## Action item
Take the entries below and return them unchanged.

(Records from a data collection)

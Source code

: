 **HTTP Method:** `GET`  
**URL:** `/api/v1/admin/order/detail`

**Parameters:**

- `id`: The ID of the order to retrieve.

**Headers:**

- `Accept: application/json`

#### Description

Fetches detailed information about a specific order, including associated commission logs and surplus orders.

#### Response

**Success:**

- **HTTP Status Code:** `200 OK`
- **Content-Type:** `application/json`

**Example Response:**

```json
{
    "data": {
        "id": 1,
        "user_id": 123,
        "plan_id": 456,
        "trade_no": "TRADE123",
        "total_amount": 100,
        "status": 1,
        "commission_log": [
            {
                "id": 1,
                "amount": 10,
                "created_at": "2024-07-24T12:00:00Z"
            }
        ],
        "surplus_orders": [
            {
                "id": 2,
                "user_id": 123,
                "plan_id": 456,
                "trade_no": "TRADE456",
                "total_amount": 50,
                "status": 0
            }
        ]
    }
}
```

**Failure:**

## Response to the exercise
Source code

: **HTTP Method:** `GET`  
**URL:** `/api/v1/admin/order/detail`

**Parameters:**

- `id`: The ID of the order to retrieve.

**Headers:**

- `Accept: application/json`

#### Description

Fetches detailed information about a specific order, including associated commission logs and surplus orders.

#### Response

**Success:**

- **HTTP Status Code:** `200 OK`
- **Content-Type:** `application/json`

**Example Response:**

```json
{
    "data": {
        "id": 1,
        "user_id": 123,
        "plan_id": 456,
        "trade_no": "TRADE123",
        "total_amount": 100,
        "status": 1,
        "commission_log": [
            {
                "id": 1,
                "amount": 10,
                "created_at": "2024-07-24T12:00:00Z"
            }
        ],
        "surplus_orders": [
            {
                "id": 2,
                "user_id": 123,
                "plan_id": 456,
                "trade_no": "TRADE456",
                "total_amount": 50,
                "status": 0
            }
        ]
    }
}
```

**Failure:**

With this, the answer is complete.